4. Third-Party Services

4.1 Google OAuth

We use Google OAuth for authentication. Your data is processed according to Google's Privacy Policy.

4.2 Cloudinary (Image Hosting)

All uploaded photos are stored on Cloudinary's servers. Images are subject to Cloudinary's Privacy Policy.

4.3 Google Gemini Vision API

When you use the bulk upload feature, images are sent to Google's Gemini Vision API for AI-powered data extraction. This is subject to Google's Privacy Policy.

4.4 Sentry (Error Tracking)

We use Sentry for error monitoring and performance tracking. Sentry collects error logs and session data (no personally identifiable information is sent). Data is stored on Sentry's EU servers. See Sentry's Privacy Policy.

5. Cookies

We use the following cookies:

  • Essential Cookies: NextAuth session cookies (required for authentication)

You can manage cookie preferences through the cookie consent banner.

6. Your GDPR Rights

Under GDPR, you have the following rights:

  • Right to Access: Request a copy of your personal data
  • Right to Rectification: Request correction of inaccurate data
  • Right to Erasure: Request anonymization of your account (personal data removed, contributions preserved)
  • Right to Data Portability: Export your data in JSON format
  • Right to Object: Object to processing of your data
  • Right to Restrict Processing: Request limitation of data processing
  • Right to Withdraw Consent: Withdraw consent at any time

To exercise these rights, visit your account settings.

7. Data Retention

We retain your data for as long as your account is active. When you request account deletion:

  • Personal Information: Your name, email, and profile photo are permanently removed
  • Account Access: All sessions and OAuth connections are terminated
  • Contributions Preserved: Your items, photos, and comments remain in the system as anonymous contributions attributed to "[Deleted User]"
  • Personal Preferences: Your saved items, viewed history, and shop preferences are deleted

This approach ensures GDPR compliance while maintaining the value and integrity of community contributions.

8. Data Security

We implement appropriate technical and organizational measures to protect your data, including encryption, secure authentication, and regular security audits.

9. Children's Privacy

WhereTo is not intended for users under 16 years of age. We do not knowingly collect personal information from children.
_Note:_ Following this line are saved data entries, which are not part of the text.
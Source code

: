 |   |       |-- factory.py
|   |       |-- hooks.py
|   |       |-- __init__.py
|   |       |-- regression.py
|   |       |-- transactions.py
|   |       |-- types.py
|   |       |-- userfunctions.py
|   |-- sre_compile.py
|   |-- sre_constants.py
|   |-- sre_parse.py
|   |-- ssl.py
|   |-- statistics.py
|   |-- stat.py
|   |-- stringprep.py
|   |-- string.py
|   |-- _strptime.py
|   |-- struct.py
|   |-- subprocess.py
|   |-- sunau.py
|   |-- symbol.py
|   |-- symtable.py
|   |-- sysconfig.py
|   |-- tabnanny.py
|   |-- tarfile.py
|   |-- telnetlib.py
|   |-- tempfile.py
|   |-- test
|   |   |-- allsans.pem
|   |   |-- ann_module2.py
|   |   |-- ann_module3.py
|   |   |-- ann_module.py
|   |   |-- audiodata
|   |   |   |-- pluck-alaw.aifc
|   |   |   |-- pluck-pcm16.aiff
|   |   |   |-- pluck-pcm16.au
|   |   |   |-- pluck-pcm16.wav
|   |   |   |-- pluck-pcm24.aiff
10. Changes to This Policy

We may update this Privacy Policy from time to time. We will notify you of any changes by posting the new Privacy Policy on this page and updating the "Last updated" date.

11. Contact Us

If you have questions about this Privacy Policy or wish to exercise your GDPR rights, please contact us through your account settings.

12. Data Controller Information

For the purposes of GDPR, the data controller is the WhereTo service operator. You can contact the data controller through the application settings.